Posté par A_Lenverre à 01:15 - Toute une histoire - Commentaires [7] - Permalien [#]

Commentaires

    Eternel féminin

    La Vouivre... je l'ai aussi côtoyée, autrefois. La Vouivre et ses soeurs, les ondines, les nixes, les fées et les dames blanches. Oui surtout les dames blanches qui errent diaphanes aux croisement des routes. Et aussi les esprits des forêts, le petit peuple qu'on ne voit pas... enfin pas toujours. Sauf si l'on est attentif...
    Ta Vouivre est un concentré de féminité. Comme la vraie, celle qui hante le bord des rivières. Lunaire, serpente, aimante, mais dangereuse aussi... parce qu'elle a la puissance des forces souterraines, celles de la fécondation de la terre, de l'abondance, de la fertilité...
    Ta Vouivre est à la fois reptile, insecte ou crustacé, on ne sait pas très bien à quel monde elle appartient: elle est de tous les éléments.
    Elle est à la fois douce et ronde et piquante. Elle a de beaux seins voluptueux, dont un des tétons s'orne d'un bijou couleur rubis: est-ce l'escarboucle qu'elle portait au front qui est venue là, malicieusement ?
    La belle et délicieuse brioche Vouivre, je la comprends comme une offrande. Non, bien sûr, vous n'allez pas la manger. Quelle idée ! Elle n'est pas destinée à être dévorée par des dents humaines, ni par une bouche de chair, et surtout pas digérée par un ventre animal... Elle est destinée à la Vouivre elle-même. Elle seule en est digne.
    Offrande d'une femme à l'éternel féminin…

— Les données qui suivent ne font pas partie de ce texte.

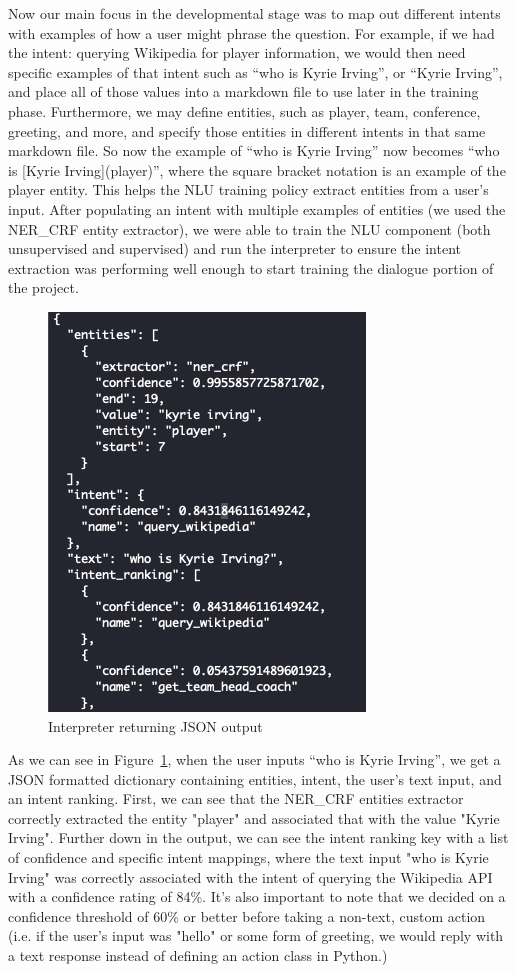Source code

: \documentclass[conference]{IEEEtran}
\begin{document}
Now our main focus in the developmental stage was to map out different intents with examples of how a user might phrase the question. For example, if we had the intent: querying Wikipedia for player information, we would then need specific examples of that intent such as “who is Kyrie Irving”, or “Kyrie Irving”, and place all of those values into a markdown file to use later in the training phase. Furthermore, we may define entities, such as player, team, conference, greeting, and more, and specify those entities in different intents in that same markdown file. So now the example of “who is Kyrie Irving” now becomes “who is [Kyrie Irving](player)”, where the square bracket notation is an example of the player entity. This helps the NLU training policy extract entities from a user's input. After populating an intent with multiple examples of entities (we used the NER\_CRF entity extractor), we were able to train the NLU component (both unsupervised and supervised) and run the interpreter to ensure the intent extraction was performing well enough to start training the dialogue portion of the project. 

\begin{figure}[!htb]
	\centering
	\includegraphics[scale=0.60]{nlu_example.png}
	\caption{ Interpreter returning JSON output }
	\label{fig:ex2}
\end{figure}

As we can see in Figure~\ref{fig:ex2}, when the user inputs “who is Kyrie Irving”, we get a JSON formatted dictionary containing entities, intent, the user's text input, and an intent ranking. First, we can see that the NER\_CRF entities extractor correctly extracted the entity "player" and associated that with the value "Kyrie Irving". Further down in the output, we can see the intent ranking key with a list of confidence and specific intent mappings, where the text input "who is Kyrie Irving" was correctly associated with the intent of querying the Wikipedia API with a confidence rating of 84\%. It's also important to note that we decided on a confidence threshold of 60\% or better before taking a non-text, custom action (i.e. if the user's input was "hello" or some form of greeting, we would reply with a text response instead of defining an action class in Python.)
\end{document}
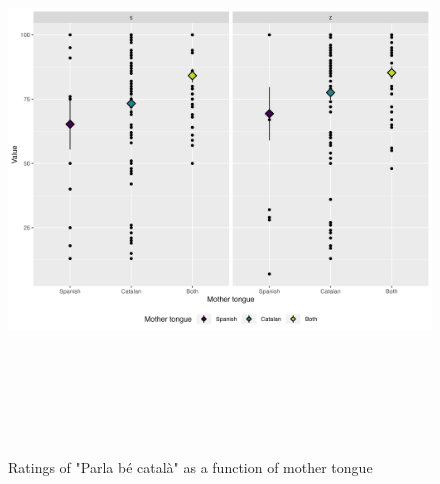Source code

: \documentclass[
  a4paper,
  11pt,
  twocolumn]{article}
\begin{document}
\begin{figure}[!ht]
\begin{center}
\includegraphics[height=15cm]{./includes/figures/pbc.png}
\caption{Ratings of "Parla bé català" as a function of mother tongue}\label{fig:pbc}
\end{center}
\end{figure}
\end{document}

    Posté par Marie-Claire, lundi 19 février 2007 à 18:11
  • Oh comme tu comprends tout ma tarto. ça fait du bien. Beaucoup de bien. Tout à l'heure alors que je rentrais dans la nuit et que je guettais ma maison éclairée, ma cuisine illuminée, depuis le dehors tout noir, je la voyais par la fenêtre, sur sa planche. Et me disais qu'un jour, elle la verrait elle aussi, sonnerait peut-être. Je m'imaginais devisant autour de la table, avec la Vouivre en tenue de ville. On en aurait des choses à se raconter. Hein ?

    Posté par annie, lundi 19 février 2007 à 22:08
  • Que dire ? Tu écris bien. C'est peu comme commentaire, c'est déjà beaucoup et je vais te dire pourquoi.

    Lorsque je me rends sur des blogs féminins (mais pas que) très lus, j'ai le sentiment que nous sommes entrés dans l'ère de l'écriture Bridget Jones ou Cosmopolitan.

    C'esr rigolo, ça ne mange pas de pain, ça marche et un éditeur malin leur fait écrire des livres destinés aux nanas blogueuses.Sur tout, mais surtout sur n'importe quoi.

    Je suis heureuse de voir, en te lisant, qu'il reste des gens pour lesquels l'écriture n'est pas un prétexte mais une nécessité quasi-vitale.

    J'aime ta vouivre, pas les statues de Nikki de St Phalle, je leur préfère celles de Botero.

    Mais ça, ce n'est pas le plus important.

    Posté par souchette, vendredi 23 février 2007 à 12:11
  • mdr te connaissais pas avant!

    Posté par leonine19, vendredi 23 février 2007 à 21:35
  • > Souchette.... tu me touches beaucoup. Suis honorée.... Merci. Mais chhhhhhhhhhhhhhhhhhhhut sinon tout le monde va comprendre qu'ici c'est la cuisine, le prétexte.

    >leonine19.... euh.... ben mdr too, hein....

    Posté par annie, vendredi 23 février 2007 à 22:13
  • Elle est de partout la Vouivre aussi de l'ouest : la Mélusine de Lusignan, qu'estce d'autre sinon une résurgence du même mythe ?!
    Très beau texte en tout cas, deuxième poête croisé sur la blogosphère...

    Posté par Tiuscha, vendredi 23 février 2007 à 22:36
  • Oui, la Vouivre et Mélusine sont cousines. Mais la mienne est plusa sauvage, plus brutale aussi, elle ne construit pas de châteaux, c'est une rustique.